WORK REQUIRED:
Each line from the one containing "your Windows system." to the end of the records below should be restated word for word; please leave out all other lines.

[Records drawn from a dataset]
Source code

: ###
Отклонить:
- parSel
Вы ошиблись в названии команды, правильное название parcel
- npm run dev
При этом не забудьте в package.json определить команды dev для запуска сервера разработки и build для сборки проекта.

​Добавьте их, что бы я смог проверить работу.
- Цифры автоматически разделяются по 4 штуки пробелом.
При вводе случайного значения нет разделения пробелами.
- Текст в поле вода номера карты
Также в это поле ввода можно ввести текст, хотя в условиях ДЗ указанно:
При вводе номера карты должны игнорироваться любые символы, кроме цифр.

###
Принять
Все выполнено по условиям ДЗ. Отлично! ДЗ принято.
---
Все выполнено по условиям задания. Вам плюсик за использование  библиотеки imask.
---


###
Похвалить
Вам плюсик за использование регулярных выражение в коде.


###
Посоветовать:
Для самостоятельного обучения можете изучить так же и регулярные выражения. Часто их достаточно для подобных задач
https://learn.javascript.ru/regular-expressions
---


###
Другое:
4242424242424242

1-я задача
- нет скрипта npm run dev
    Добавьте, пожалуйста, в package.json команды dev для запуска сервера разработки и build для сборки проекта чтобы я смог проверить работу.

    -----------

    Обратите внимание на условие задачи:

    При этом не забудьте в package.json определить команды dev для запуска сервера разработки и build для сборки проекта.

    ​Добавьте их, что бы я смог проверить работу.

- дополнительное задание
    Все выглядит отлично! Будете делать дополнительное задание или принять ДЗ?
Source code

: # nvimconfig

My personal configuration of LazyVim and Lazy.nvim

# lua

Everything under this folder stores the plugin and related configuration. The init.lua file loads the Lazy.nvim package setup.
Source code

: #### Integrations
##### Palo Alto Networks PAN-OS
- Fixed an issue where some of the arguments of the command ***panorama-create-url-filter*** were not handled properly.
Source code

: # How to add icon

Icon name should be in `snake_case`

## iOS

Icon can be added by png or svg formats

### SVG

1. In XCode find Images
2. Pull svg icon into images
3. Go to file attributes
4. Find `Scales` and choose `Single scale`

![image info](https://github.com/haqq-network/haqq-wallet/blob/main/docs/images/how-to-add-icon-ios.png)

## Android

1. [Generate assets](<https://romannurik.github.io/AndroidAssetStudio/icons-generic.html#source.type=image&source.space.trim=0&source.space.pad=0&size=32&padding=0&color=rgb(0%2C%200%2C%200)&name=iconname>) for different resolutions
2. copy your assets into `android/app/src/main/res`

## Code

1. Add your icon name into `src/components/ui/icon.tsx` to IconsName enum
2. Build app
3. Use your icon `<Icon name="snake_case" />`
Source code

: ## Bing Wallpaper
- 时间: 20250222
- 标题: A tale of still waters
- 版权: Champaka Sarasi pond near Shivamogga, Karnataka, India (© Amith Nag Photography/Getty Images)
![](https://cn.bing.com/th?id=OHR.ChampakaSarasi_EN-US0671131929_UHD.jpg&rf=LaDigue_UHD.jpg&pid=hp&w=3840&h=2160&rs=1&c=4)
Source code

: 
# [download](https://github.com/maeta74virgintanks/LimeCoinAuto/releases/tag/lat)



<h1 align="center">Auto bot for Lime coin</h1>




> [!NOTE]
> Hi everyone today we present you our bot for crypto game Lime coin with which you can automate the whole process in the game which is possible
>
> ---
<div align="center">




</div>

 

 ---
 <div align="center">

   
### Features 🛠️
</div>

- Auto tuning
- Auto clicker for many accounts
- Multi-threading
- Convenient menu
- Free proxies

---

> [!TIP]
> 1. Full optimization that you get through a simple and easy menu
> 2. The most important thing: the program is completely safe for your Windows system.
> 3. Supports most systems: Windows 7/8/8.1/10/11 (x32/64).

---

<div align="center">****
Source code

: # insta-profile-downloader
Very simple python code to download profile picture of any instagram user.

YOUR RESPONSE:
> 2. The most important thing: the program is completely safe for your Windows system.
> 3. Supports most systems: Windows 7/8/8.1/10/11 (x32/64).

---

<div align="center">****
Source code

: # insta-profile-downloader
Very simple python code to download profile picture of any instagram user.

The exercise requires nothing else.